Regarding the prior post, and our processing news as “spectacle,” I feel the force of that too — primarily in displacement of the horror of the event with a kind of delight in the President’s performance in its wake, on the heels of a week of fearsome ideological combat — which, you could say, the President pierced in terms similar to your critique here, calling on each of us to respond personally to the event as we would to a personal loss. And that brings me to the other side of my reaction: I believe that in some ways I was imaginatively immersed in something like the event itself — trying to imagine being there, but chiefly in feeling the kind of terror that any parent might feel that one’s child might go off the rails like Jared Loughner — that any parent could be the Loughners. I imagine that many in the country did have some kind of similar imaginative engagement, whether with the parents of the child killed, or the Loughners, or whomever. Also, to circle back to the President’s speech, I think it did occasion some kind of communitas, and there’s a real value in that too.

Some further thoughts, reading this cold: perhaps I reacted too personally to Rocha's notion of spectacle, focusing on my reaction to the "news" rather than on the process of its manufacture (to which I in a tiny way contributed with various blog posts).  Regarding that manufacture, though, I think that it's possible to be too fastidious.  Our national processing of the event has been composed of myriad parts -- some sensationalist, some concerned mainly with political advantage, but many, too, that were good-faith efforts to prevent and analyze; in fact most representations, like most human work in general, were probably a mixed bag of good faith and personal agenda/professional imperative.

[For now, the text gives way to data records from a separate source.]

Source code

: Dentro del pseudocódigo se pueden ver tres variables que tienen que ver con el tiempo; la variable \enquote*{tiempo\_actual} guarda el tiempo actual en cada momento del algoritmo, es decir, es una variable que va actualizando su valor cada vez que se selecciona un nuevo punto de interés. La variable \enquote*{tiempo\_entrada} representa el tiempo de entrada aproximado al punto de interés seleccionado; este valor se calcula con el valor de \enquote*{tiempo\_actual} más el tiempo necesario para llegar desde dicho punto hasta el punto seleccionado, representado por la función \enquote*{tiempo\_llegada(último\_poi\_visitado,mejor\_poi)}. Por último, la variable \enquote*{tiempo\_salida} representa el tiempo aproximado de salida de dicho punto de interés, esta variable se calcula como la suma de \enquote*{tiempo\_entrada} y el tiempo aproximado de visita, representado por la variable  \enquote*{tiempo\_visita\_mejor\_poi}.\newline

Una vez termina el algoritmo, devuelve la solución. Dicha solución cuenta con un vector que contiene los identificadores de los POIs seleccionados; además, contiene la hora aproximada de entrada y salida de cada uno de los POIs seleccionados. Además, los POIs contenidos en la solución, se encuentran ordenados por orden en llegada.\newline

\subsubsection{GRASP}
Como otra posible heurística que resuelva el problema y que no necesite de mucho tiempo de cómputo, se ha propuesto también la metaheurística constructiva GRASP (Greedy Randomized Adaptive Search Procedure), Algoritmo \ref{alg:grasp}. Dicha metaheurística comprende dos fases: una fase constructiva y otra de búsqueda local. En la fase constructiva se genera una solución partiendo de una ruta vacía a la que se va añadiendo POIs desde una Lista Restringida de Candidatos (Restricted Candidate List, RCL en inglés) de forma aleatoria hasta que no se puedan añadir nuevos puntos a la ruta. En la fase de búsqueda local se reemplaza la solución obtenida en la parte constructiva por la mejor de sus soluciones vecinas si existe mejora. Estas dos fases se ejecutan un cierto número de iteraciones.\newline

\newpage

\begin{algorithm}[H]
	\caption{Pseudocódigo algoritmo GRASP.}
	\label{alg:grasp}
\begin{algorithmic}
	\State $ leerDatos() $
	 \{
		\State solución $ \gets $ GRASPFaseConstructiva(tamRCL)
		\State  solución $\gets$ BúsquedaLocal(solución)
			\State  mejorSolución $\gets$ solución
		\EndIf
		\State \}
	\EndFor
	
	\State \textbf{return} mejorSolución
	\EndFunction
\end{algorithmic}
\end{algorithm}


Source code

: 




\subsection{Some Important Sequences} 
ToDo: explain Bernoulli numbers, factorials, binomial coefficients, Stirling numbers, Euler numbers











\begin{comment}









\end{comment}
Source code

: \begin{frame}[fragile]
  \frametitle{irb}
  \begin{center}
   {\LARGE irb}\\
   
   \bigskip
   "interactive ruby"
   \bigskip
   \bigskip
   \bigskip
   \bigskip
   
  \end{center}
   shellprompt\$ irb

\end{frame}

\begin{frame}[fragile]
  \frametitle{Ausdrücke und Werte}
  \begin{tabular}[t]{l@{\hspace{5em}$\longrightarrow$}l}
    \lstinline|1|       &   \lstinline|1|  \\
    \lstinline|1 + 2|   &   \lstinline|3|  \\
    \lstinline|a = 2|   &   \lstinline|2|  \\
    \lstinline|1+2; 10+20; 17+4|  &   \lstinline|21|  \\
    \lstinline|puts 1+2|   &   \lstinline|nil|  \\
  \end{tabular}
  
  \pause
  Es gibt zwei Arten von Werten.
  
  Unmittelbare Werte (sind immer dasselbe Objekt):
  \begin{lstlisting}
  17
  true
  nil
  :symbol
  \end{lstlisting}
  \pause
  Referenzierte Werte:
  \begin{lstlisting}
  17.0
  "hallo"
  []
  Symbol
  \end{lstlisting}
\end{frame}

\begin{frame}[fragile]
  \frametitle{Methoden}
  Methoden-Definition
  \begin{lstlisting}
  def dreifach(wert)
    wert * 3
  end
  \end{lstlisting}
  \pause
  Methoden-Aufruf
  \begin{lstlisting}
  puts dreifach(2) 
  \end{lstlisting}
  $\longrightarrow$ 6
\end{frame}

One complicating factor in this real-time age of ours: we had some access to unmediated elements of the story, e.g., Jared Loughner's YouTube productions -- his own spectacles that were paradoxically part of the bone and sinew of the "real" story.  And I do feel some satisfaction in having been able myself on the day of the event to take an unmediated look at at those productions without politically-tinged prejudice. If engaging in that effort was a displacement of the sheer horror we should have all felt in imagining the suffering caused by the shooting, the same might be said for most human labors.

1 comment:

  1. Hello Andrew,

    I thank you (and Andrew Sullivan) for your kind attention to my writing. There are several things I might offer other than gratitude; one of them is that I do not intend to make charges of "bad faith" in my essays. I know that the term 'lies' does seem to connote that implication, but I am really referring to the hidden, involuntary aspects that create the conditions for the spectacle---regardless of our will or intentions.

    I don't think that you reacted too personally, though. After all, I wrote in a personal tone and as a reflexive exercise. I think you have done me a great favor in showing how another person can engage in self-reflexive writing and meditation that takes the spectacle seriously without abandoning all hope to it.